--- Records for processing Enclosed Below ---

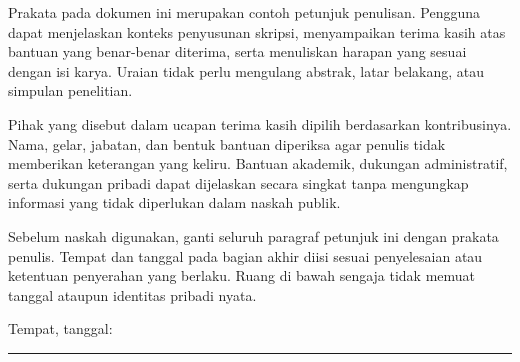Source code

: 
Prakata pada dokumen ini merupakan contoh petunjuk penulisan. Pengguna dapat menjelaskan konteks penyusunan skripsi, menyampaikan terima kasih atas bantuan yang benar-benar diterima, serta menuliskan harapan yang sesuai dengan isi karya. Uraian tidak perlu mengulang abstrak, latar belakang, atau simpulan penelitian.

Pihak yang disebut dalam ucapan terima kasih dipilih berdasarkan kontribusinya. Nama, gelar, jabatan, dan bentuk bantuan diperiksa agar penulis tidak memberikan keterangan yang keliru. Bantuan akademik, dukungan administratif, serta dukungan pribadi dapat dijelaskan secara singkat tanpa mengungkap informasi yang tidak diperlukan dalam naskah publik.

Sebelum naskah digunakan, ganti seluruh paragraf petunjuk ini dengan prakata penulis. Tempat dan tanggal pada bagian akhir diisi sesuai penyelesaian atau ketentuan penyerahan yang berlaku. Ruang di bawah sengaja tidak memuat tanggal ataupun identitas pribadi nyata.

\vspace{1.5cm}
\begin{flushright}
  Tempat, tanggal: \rule{4.0cm}{0.4pt}\par
  \vspace{1.6cm}
  \namamahasiswa
\end{flushright}
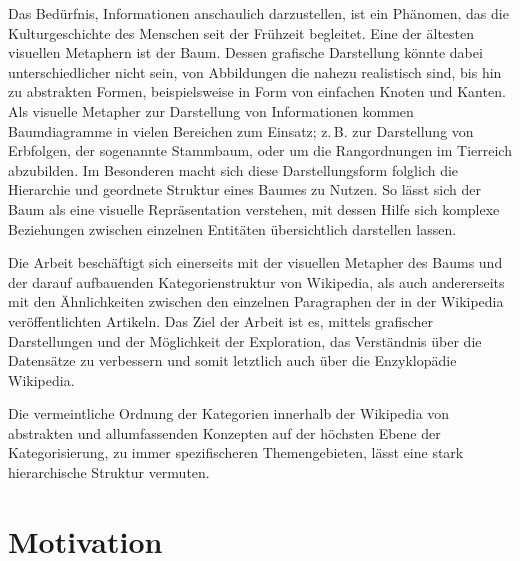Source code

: 
Das Bedürfnis, Informationen anschaulich darzustellen, ist ein Phänomen, das die Kulturgeschichte des Menschen seit der Frühzeit begleitet. Eine der ältesten visuellen Metaphern ist der Baum.
Dessen grafische Darstellung könnte dabei unterschiedlicher nicht sein, von Abbildungen die nahezu realistisch sind, bis hin zu abstrakten Formen, beispielsweise in Form von einfachen Knoten und Kanten.
Als visuelle Metapher zur Darstellung von Informationen kommen Baumdiagramme in vielen Bereichen zum Einsatz; z.\,B. zur Darstellung von Erbfolgen, der sogenannte Stammbaum, oder um die Rangordnungen im Tierreich abzubilden.
Im Besonderen macht sich diese Darstellungsform folglich die Hierarchie und geordnete Struktur eines Baumes zu Nutzen.
So lässt sich der Baum als eine visuelle Repräsentation verstehen, mit dessen Hilfe sich komplexe Beziehungen zwischen einzelnen Entitäten übersichtlich darstellen lassen.\cite{lima2014book}

Die Arbeit beschäftigt sich einerseits mit der visuellen Metapher des Baums und der darauf aufbauenden Kategorienstruktur von Wikipedia, als auch andererseits mit den Ähnlichkeiten zwischen den einzelnen Paragraphen der in der Wikipedia veröffentlichten Artikeln.
Das Ziel der Arbeit ist es, mittels grafischer Darstellungen und der Möglichkeit der Exploration, das Verständnis über die Datensätze zu verbessern und somit letztlich auch über die Enzyklopädie Wikipedia.

%

Die vermeintliche Ordnung der Kategorien innerhalb der Wikipedia von abstrakten und allumfassenden Konzepten auf der höchsten Ebene der Kategorisierung, zu immer spezifischeren Themengebieten, lässt eine stark hierarchische Struktur vermuten.

\section{Motivation}

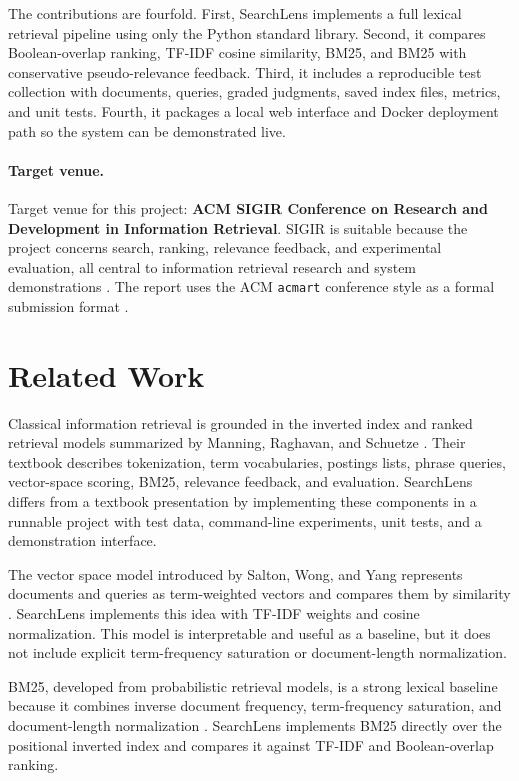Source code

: \documentclass[sigconf,nonacm]{acmart}
\begin{document}
The contributions are fourfold. First, SearchLens implements a full lexical retrieval pipeline using only the Python standard library. Second, it compares Boolean-overlap ranking, TF-IDF cosine similarity, BM25, and BM25 with conservative pseudo-relevance feedback. Third, it includes a reproducible test collection with documents, queries, graded judgments, saved index files, metrics, and unit tests. Fourth, it packages a local web interface and Docker deployment path so the system can be demonstrated live.

\paragraph{Target venue.} Target venue for this project: \textbf{ACM SIGIR Conference on Research and Development in Information Retrieval}. SIGIR is suitable because the project concerns search, ranking, relevance feedback, and experimental evaluation, all central to information retrieval research and system demonstrations \cite{acmsigir2026}. The report uses the ACM \texttt{acmart} conference style as a formal submission format \cite{acmart2025}.

\section{Related Work}
Classical information retrieval is grounded in the inverted index and ranked retrieval models summarized by Manning, Raghavan, and Schuetze \cite{manning2008ir}. Their textbook describes tokenization, term vocabularies, postings lists, phrase queries, vector-space scoring, BM25, relevance feedback, and evaluation. SearchLens differs from a textbook presentation by implementing these components in a runnable project with test data, command-line experiments, unit tests, and a demonstration interface.

The vector space model introduced by Salton, Wong, and Yang represents documents and queries as term-weighted vectors and compares them by similarity \cite{salton1975vector}. SearchLens implements this idea with TF-IDF weights and cosine normalization. This model is interpretable and useful as a baseline, but it does not include explicit term-frequency saturation or document-length normalization.

BM25, developed from probabilistic retrieval models, is a strong lexical baseline because it combines inverse document frequency, term-frequency saturation, and document-length normalization \cite{robertson1994bm25}. SearchLens implements BM25 directly over the positional inverted index and compares it against TF-IDF and Boolean-overlap ranking.
\end{document}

--- End of Enclosed Records for processing ---

* Aim of the exercise:
Work through the listing above, counting every line that has the string "Tempat" in it. Give only the final count.

* Answer section:
2